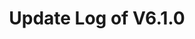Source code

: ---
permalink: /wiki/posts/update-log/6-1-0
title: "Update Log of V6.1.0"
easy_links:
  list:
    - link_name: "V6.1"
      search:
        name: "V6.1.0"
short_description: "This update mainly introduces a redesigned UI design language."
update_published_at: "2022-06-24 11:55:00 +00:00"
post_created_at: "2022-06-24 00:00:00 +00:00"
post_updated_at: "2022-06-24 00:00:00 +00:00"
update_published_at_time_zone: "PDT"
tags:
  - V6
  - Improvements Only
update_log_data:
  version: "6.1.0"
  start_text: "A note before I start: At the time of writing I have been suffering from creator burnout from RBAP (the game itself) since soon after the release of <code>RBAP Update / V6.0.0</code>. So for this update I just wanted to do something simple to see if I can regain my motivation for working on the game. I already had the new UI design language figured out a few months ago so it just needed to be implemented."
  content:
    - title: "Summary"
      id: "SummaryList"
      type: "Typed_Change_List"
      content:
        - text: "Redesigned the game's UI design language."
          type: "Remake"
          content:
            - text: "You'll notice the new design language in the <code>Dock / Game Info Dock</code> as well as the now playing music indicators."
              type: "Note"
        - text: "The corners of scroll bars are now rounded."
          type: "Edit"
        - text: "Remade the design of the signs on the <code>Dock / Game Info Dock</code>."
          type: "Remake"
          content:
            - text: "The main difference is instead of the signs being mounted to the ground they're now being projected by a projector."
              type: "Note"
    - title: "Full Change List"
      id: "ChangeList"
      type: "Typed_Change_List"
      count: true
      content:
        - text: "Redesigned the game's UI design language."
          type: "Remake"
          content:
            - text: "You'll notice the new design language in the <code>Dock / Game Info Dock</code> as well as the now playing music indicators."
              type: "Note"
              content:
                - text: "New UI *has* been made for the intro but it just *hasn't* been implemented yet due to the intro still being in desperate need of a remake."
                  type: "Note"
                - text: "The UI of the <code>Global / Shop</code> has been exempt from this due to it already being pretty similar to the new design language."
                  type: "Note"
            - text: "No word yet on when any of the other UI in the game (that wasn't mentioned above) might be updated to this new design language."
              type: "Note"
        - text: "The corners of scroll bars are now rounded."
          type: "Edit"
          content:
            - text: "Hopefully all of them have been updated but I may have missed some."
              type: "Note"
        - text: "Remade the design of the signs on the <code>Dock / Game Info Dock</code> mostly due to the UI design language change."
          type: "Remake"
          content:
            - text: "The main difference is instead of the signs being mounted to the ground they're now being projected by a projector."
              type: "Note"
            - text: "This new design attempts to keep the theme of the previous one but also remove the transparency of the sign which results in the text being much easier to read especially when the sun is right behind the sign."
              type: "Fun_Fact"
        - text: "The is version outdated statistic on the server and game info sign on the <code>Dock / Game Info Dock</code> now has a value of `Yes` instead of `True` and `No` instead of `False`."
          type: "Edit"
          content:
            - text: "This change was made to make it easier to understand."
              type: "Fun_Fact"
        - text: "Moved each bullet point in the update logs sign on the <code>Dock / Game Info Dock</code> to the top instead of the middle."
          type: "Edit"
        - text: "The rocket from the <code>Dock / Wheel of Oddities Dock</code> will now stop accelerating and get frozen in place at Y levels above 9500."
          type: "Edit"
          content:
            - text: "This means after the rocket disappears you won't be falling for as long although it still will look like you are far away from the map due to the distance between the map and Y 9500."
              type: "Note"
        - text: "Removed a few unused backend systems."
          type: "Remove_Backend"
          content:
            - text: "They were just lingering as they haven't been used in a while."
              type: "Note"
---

▸ **Task goal**
Scan the data above; copy every line where "when" appears.

▸ **Written answer**
            - text: "No word yet on when any of the other UI in the game (that wasn't mentioned above) might be updated to this new design language."
            - text: "This new design attempts to keep the theme of the previous one but also remove the transparency of the sign which results in the text being much easier to read especially when the sun is right behind the sign."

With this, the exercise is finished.